Parents threaten to withdraw wards from Madonna Varsity


ABOUT 30 parents have threatened to withdraw their wards from the Madonna University in Okija, Anambra State.

Six students and a lecturer were arrested and detained in February for an alleged opinion they posted on Facebook. The post was about poor management in the institution.

A parent, Christopher Onyejekwe, told reporters that the institution was likely to lose over 200 students next semester. According to him, he went to the founder of the institution 11 times to beg him but to no avail.

He said: “It has become a fight to finish; these children have been in detention since February 11. Four of my children attend the school.”

Meanwhile, the absence of Justice Babtunde Quadri of the Federal High Court 2 in Awka yesterday stalled the release of the detainees.

The court was filled with parents, human rights activists and concerned individuals. But the judge, it was gathered, would sit today for the continuation of trial.

Deputy Registrar of the institution Charles Njoku could not be reached for comments.

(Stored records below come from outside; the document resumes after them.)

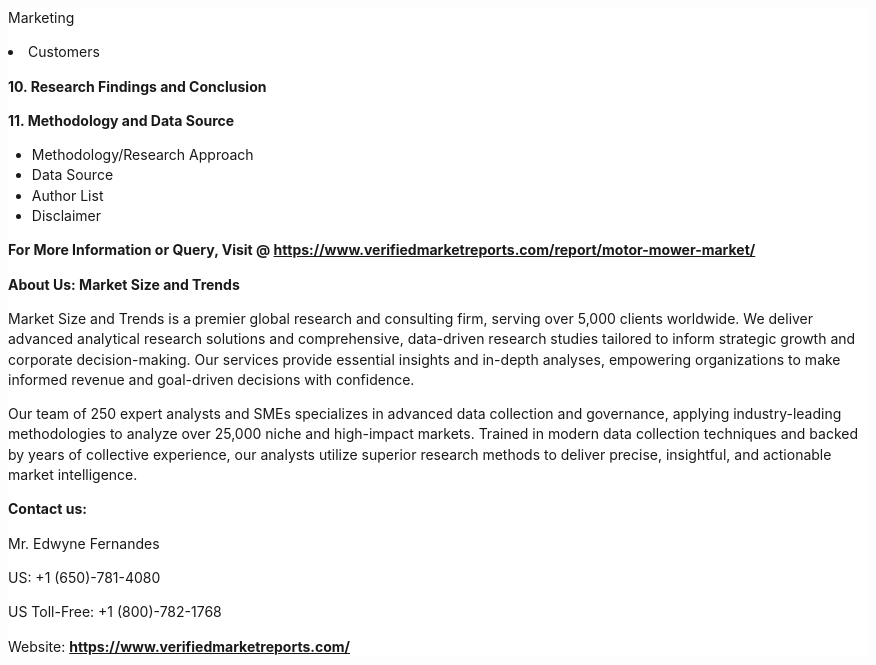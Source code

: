 Marketing</li><li>Customers</li></ul><p><strong>10. Research Findings and Conclusion</strong></p><p><strong>11. Methodology and Data Source</strong></p><ul><li>Methodology/Research Approach</li><li>Data Source</li><li>Author List</li><li>Disclaimer</li></ul></p><p><strong>For More Information or Query, Visit @ <a href="https://www.verifiedmarketreports.com/report/motor-mower-market/">https://www.verifiedmarketreports.com/report/motor-mower-market/</a></strong></p><p><strong>About Us: Market Size and Trends</strong></p><p>Market Size and Trends is a premier global research and consulting firm, serving over 5,000 clients worldwide. We deliver advanced analytical research solutions and comprehensive, data-driven research studies tailored to inform strategic growth and corporate decision-making. Our services provide essential insights and in-depth analyses, empowering organizations to make informed revenue and goal-driven decisions with confidence.</p><p>Our team of 250 expert analysts and SMEs specializes in advanced data collection and governance, applying industry-leading methodologies to analyze over 25,000 niche and high-impact markets. Trained in modern data collection techniques and backed by years of collective experience, our analysts utilize superior research methods to deliver precise, insightful, and actionable market intelligence.</p><p><strong>Contact us:</strong></p><p>Mr. Edwyne Fernandes</p><p>US: +1 (650)-781-4080</p><p>US Toll-Free: +1 (800)-782-1768</p><p>Website: <strong><a href="https://www.verifiedmarketreports.com/">https://www.verifiedmarketreports.com/</a></strong></p>
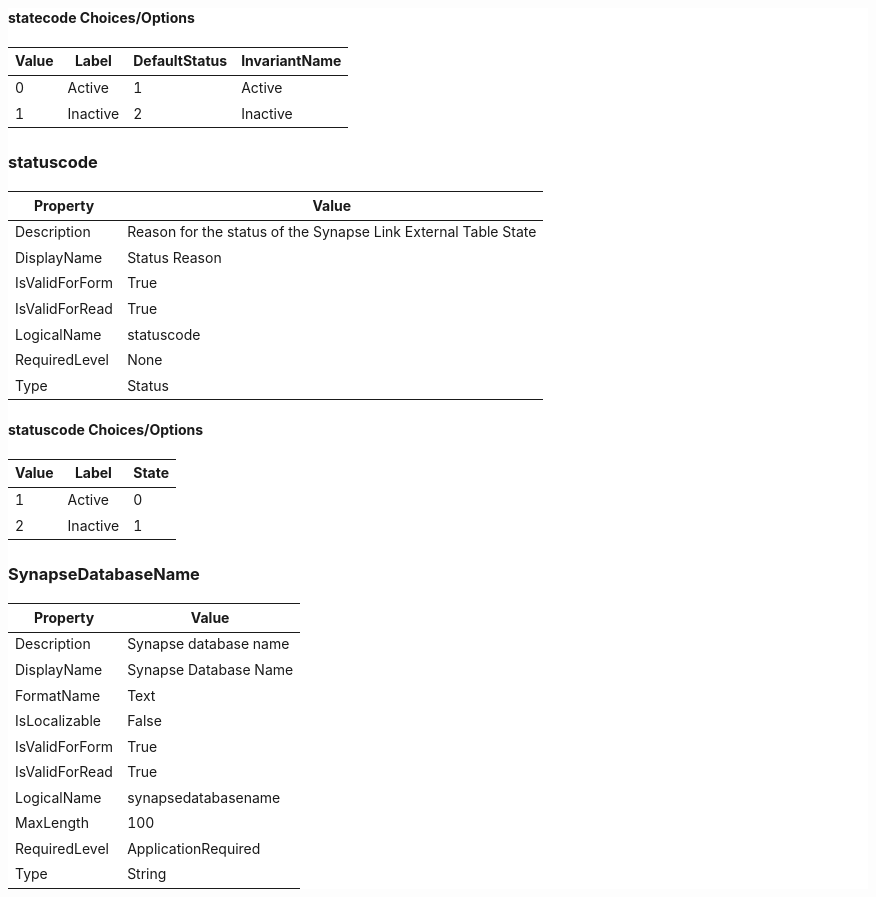 #### statecode Choices/Options

|Value|Label|DefaultStatus|InvariantName|
|-----|-----|-------------|-------------|
|0|Active|1|Active|
|1|Inactive|2|Inactive|



### <a name="BKMK_statuscode"></a> statuscode

|Property|Value|
|--------|-----|
|Description|Reason for the status of the Synapse Link External Table State|
|DisplayName|Status Reason|
|IsValidForForm|True|
|IsValidForRead|True|
|LogicalName|statuscode|
|RequiredLevel|None|
|Type|Status|

#### statuscode Choices/Options

|Value|Label|State|
|-----|-----|-----|
|1|Active|0|
|2|Inactive|1|



### <a name="BKMK_SynapseDatabaseName"></a> SynapseDatabaseName

|Property|Value|
|--------|-----|
|Description|Synapse database name|
|DisplayName|Synapse Database Name|
|FormatName|Text|
|IsLocalizable|False|
|IsValidForForm|True|
|IsValidForRead|True|
|LogicalName|synapsedatabasename|
|MaxLength|100|
|RequiredLevel|ApplicationRequired|
|Type|String|
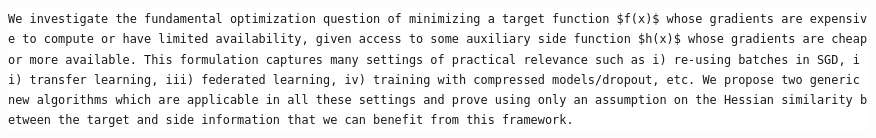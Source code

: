     We investigate the fundamental optimization question of minimizing a target function $f(x)$ whose gradients are expensive to compute or have limited availability, given access to some auxiliary side function $h(x)$ whose gradients are cheap or more available. This formulation captures many settings of practical relevance such as i) re-using batches in SGD, ii) transfer learning, iii) federated learning, iv) training with compressed models/dropout, etc. We propose two generic new algorithms which are applicable in all these settings and prove using only an assumption on the Hessian similarity between the target and side information that we can benefit from this framework.
    
[^17]: 误差曝光映射下的因果推断：区分定义和假设

    Causal inference with misspecified exposure mappings: separating definitions and assumptions. (arXiv:2103.06471v2 [math.ST] UPDATED)

    [http://arxiv.org/abs/2103.06471](http://arxiv.org/abs/2103.06471)

    本文提出了一种新的方法，将曝光映射的两个作用分开，从而在曝光被错误指定时精确估计曝光效应，避免了常常是可疑的假设。

    This paper proposes a new method to separate the two roles of exposure mappings, which allows for precise estimation of exposure effects even when the exposures are misspecified, avoiding often questionable assumptions.

    当实验单位相互作用时，曝光映射有助于研究复杂的因果效应。目前的方法要求实验者在定义感兴趣的效应和对干扰结构施加假设时使用相同的曝光映射。然而，在实践中，这两个角色很少重合，实验者被迫做出常常是可疑的假设，即他们的曝光映射是正确的。本文认为，曝光映射目前所起的两个作用可以，而且通常应该分开，这样曝光就可以用来定义效应，而不必假设它们捕捉了实验中的完整因果结构。本文通过提供曝光效应可以在曝光被错误指定时精确估计的条件，证明了这种方法在实践中是可行的。一些重要的问题仍然没有解决。

    Exposure mappings facilitate investigations of complex causal effects when units interact in experiments. Current methods require experimenters to use the same exposure mappings both to define the effect of interest and to impose assumptions on the interference structure. However, the two roles rarely coincide in practice, and experimenters are forced to make the often questionable assumption that their exposures are correctly specified. This paper argues that the two roles exposure mappings currently serve can, and typically should, be separated, so that exposures are used to define effects without necessarily assuming that they are capturing the complete causal structure in the experiment. The paper shows that this approach is practically viable by providing conditions under which exposure effects can be precisely estimated when the exposures are misspecified. Some important questions remain open.
    



[^1]: 数据相关的在线学习算法框架
[^2]: 基于核的多阶段随机优化
[^3]: 基于深度强化学习的MIMO-NOMA IoT系统功率分配，以最小化AoI和能耗
[^4]: 学习预编码用于集成感知和通信系统
[^5]: 面向非静态环境的隐私保护合作可见光定位：联邦学习视角
[^6]: 利用分区代数快速计算置换等变层
[^7]: 克服异方差PCA中病态问题的缩减算法
[^8]: 低违约组合的违约概率的概率论概述
[^9]: 非凸-PL极小极大优化的增强自适应梯度算法
[^10]: 基于惩罚的双层梯度下降方法研究
[^11]: 量子蒙特卡罗算法在金融中高维期权定价中解决Black-Scholes PDE及其克服维度诅咒的证明
[^12]: 通过再生核Banach空间的神经网络对偶性
[^13]: Langevin-Based Non-Convex Sampling的动力学系统视角
[^14]: 带有$O(1)$共识速率的分散式学习的通信高效拓扑结构
[^15]: 开放式联邦学习系统的稳定性分析
[^16]: 具备辅助信息的优化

Before now, members of the National Association of Nigeria students (NANs), led by the Southeast Vice Chairman, Chidi Ilogebe, had staged a protest at the Federal High Court against the institution.

Ilogebe said: “We came to register our dissatisfaction on how the management of Madonna University is treating our colleagues. Sometime in February, we got information that the police, following a petition by the school management, arrested some students.

“The petition alleged that the students were criminals, cultists and fraudsters, but we know that our members are not kidnappers, fraudsters or cultists. We decided to investigate the matter and understood that the petition was written to get the accused out of the NYSC camp and their parents’ homes. A further investigation revealed that the school management was acting because the students wrote against them on social media…”

The detainees appeared in court yesterday for hearing but were taken back to Amawbia prisons because the court did not sit due to the absence of the judge.